Canada Not In Recession Says Finance Minister Even As Analysts Cite Shrinking GDP As A Concern

By @diplomatist10 on
Stephen Harper Prime Minister of Canada talks at a news conference
IN PHOTO: Stephen Harper Prime Minister of Canada talks at a news conference with Prime Minister of New Zealand John Key after bilateral talks in Auckland, November 14, 2014. Reuters/Stringer

Despite reports that Canadian economy is shrinking, Canada’s minister claimed that the Canada is not slipping into recession and better growth is in sight later in 2015.  Speaking at an event in Toronto, Finance Minister Joe Oliver said the economy has the resilience to avoid recession despite new data from Statistics Canada is showing that the GDP having contracted in each of the first four months of 2015, which can be construed as recession.

"First off, we're not in a recession," Oliver said and added "we don't believe we will be in a recession." Generally, recession is confirmed when two consecutive quarters of negative GDP growth takes place. The minister said it will be premature to say the country is in a recession because economic data for the entire January to June period is not there. He said the expectation is that solid growth will be there for the year after the weak first quarter.

Economic Slowdown

April's federal budget had raised expectations with its promise of the economy growing by two percent in 2015. So far the numbers show that the economy have shrunk by 0.6 percent in the first three months of 2015 and another 0.1 percent in April. The Finance Department's optimism seems detached from a universal view.

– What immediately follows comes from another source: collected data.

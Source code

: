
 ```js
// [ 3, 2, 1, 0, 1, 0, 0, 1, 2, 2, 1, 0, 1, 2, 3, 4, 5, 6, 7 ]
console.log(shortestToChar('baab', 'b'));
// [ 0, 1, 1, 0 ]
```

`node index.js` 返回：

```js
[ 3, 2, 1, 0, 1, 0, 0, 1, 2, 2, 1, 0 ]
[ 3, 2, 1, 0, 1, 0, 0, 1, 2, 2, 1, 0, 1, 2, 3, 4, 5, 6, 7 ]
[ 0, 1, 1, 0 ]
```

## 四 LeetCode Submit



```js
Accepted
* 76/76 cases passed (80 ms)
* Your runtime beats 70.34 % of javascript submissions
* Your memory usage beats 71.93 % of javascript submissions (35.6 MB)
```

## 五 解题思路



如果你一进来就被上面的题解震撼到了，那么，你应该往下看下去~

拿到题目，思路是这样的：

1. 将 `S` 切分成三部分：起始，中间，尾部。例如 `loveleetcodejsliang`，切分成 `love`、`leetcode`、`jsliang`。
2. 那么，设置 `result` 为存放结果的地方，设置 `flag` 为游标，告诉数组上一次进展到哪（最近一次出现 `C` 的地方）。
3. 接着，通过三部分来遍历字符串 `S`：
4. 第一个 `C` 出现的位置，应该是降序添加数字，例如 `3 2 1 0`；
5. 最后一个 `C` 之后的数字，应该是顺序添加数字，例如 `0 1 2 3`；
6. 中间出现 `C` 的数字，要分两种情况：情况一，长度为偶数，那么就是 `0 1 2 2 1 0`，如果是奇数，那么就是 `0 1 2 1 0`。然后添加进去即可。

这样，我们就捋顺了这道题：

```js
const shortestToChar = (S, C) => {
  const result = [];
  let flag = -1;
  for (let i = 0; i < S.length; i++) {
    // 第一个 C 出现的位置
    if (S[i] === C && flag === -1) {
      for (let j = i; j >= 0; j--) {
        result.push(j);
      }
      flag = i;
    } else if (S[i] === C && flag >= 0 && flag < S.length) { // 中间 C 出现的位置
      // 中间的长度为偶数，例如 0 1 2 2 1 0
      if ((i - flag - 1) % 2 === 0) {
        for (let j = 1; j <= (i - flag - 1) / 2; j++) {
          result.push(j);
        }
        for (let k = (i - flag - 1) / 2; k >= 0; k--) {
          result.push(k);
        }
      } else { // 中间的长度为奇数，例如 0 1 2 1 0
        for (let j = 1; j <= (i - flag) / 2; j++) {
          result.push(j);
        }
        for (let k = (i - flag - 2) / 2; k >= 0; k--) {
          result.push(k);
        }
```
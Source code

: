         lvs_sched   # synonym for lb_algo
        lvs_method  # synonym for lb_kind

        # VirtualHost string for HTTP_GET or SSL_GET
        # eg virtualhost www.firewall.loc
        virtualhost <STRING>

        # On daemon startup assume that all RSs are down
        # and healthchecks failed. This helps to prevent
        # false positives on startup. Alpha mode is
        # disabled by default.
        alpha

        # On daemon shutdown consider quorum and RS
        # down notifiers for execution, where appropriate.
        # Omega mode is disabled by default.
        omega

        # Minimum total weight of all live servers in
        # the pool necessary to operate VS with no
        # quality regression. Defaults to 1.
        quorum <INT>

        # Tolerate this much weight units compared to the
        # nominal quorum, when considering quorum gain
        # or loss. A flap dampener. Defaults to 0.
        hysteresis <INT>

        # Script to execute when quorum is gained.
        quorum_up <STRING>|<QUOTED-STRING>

Bank of America economist Emanuella Enenajor in a report said the GDP report for April showed the economy shrank by 0.1 per cent and she wanted to revise expectations downward for the entire April to June quarter. "With a second straight quarterly GDP decline, Canada would technically be in a recession," Enenajor wrote. She expects the Bank of Canada to cut rates soon in July to head off any slowdown.

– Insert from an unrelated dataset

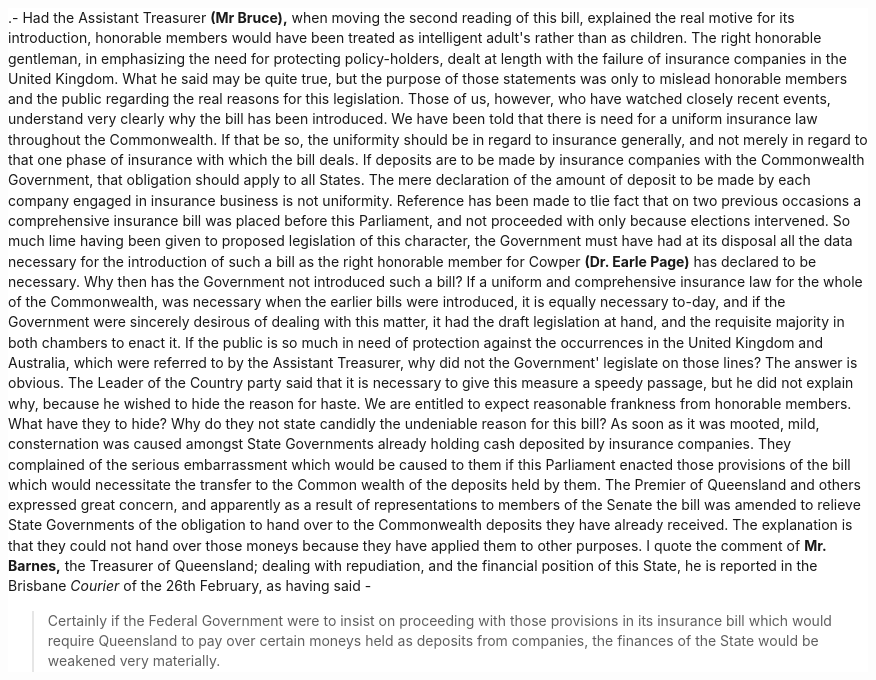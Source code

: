 .- Had the Assistant Treasurer  **(Mr Bruce),**  when moving the second reading of this bill, explained the real motive for its introduction, honorable members would have been treated as intelligent adult's rather than as children. The right honorable gentleman, in emphasizing the need for protecting policy-holders, dealt at length with the failure of insurance companies in the United Kingdom. What he said may be quite true, but the purpose of those statements was only to mislead honorable members and the public regarding the real reasons for this legislation. Those of us, however, who have watched closely recent events, understand very clearly why the bill has been introduced. We have been told that there is need for a uniform insurance law throughout the Commonwealth. If that be so, the uniformity should be in regard to insurance generally, and not merely in regard to that one phase of insurance with which the bill deals. If deposits are to be made by insurance companies with the Commonwealth Government, that obligation should apply to all States. The mere declaration of the amount of deposit to be made by each company engaged in insurance business is not uniformity. Reference has been made to tlie fact that on two previous occasions a comprehensive insurance bill was placed before this Parliament, and not proceeded with only because elections intervened. So much lime having been given to proposed legislation  of this character, the Government must have had at its disposal all the data necessary for the introduction of such a bill as the right honorable member for Cowper  **(Dr. Earle Page)**  has declared to be necessary. Why then has the Government not introduced such a bill? If a uniform and comprehensive insurance law for the whole of the Commonwealth, was necessary when the earlier bills were introduced, it is equally necessary to-day, and if the Government were sincerely desirous of dealing with this matter, it had the draft legislation at hand, and the requisite majority in both chambers to enact it. If the public is so much in need of protection against the occurrences in the United Kingdom and Australia, which were referred to by the Assistant Treasurer, why did not the Government' legislate on those lines? The answer is obvious. The Leader of the Country party said that it is necessary to give this measure a speedy passage, but he did not explain why, because he wished to hide the reason for haste. We are entitled to expect reasonable frankness from honorable members. What have they to hide? Why do they not state candidly the undeniable reason for this bill? As soon as it was mooted, mild, consternation was caused amongst State Governments already holding cash deposited by insurance companies. They complained of the serious embarrassment which would be caused to them if this Parliament enacted those provisions of the bill which would necessitate the transfer to the Common wealth of the deposits held by them. The Premier of Queensland and others expressed great concern, and apparently as a result of representations to members of the Senate the bill was amended to relieve State Governments of the obligation to hand over to the Commonwealth deposits they have already received. The explanation is that they could not hand over those moneys because they have applied them to other purposes. I quote the comment of  **Mr. Barnes,**  the Treasurer of Queensland; dealing with repudiation, and the financial position of this State, he is reported in the Brisbane  *Courier*  of the 26th February, as having said - 

  >Certainly if the Federal Government were to insist on proceeding with those provisions in its insurance bill which would require Queensland to pay over certain moneys held as deposits from companies, the finances of the State would be weakened very materially.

The analyst cited a major cause of concern-- dwindling number of Canadian factories. The manufacturing sector should have been doing better because loonie depreciated by 22 percent over the past two years and must have cheered exporters. But that was not the case and there are fewer than 54,000 factories, a figure steadily inching lower since the recession in 2009. “Factories are critical for Canada's economic growth, as stronger non-energy exports are critical for an expansion of Canada's tapped-out highly levered economy," Enenajor said. Weak factory data suggests that Canada's economy failed to rebound in the second half belying the hopes of Bank of Canada and the Department of Finance.

CIBC economist Andrew Grantham said surprise contraction in April GDP will leave open the probability that the second quarter could be negative, which would technically put the economy in recession mode. However, one prominent economist concurred with minister Oliver's view recession is premature. "A recession is a sustained, broad-based decline in economic activity," said BMO economist Doug Porter. Canada simply does not meet that test. The bigger picture is consistent with a sluggish economy, not one of recession, he added.

Rate Cut Imminent

Meanwhile, Toronto-Dominion Bank expressed concern that a recession is in the offing, saying “balance of probabilities” is tipping in favour of another quarter-point rate cut in mid July. “It is likely the economy was in recession in the first half of the year,” thanks to the damage from a collapse in oil and commodity prices that has persisted since 2014, senior economist Randall Bartlett said in a note.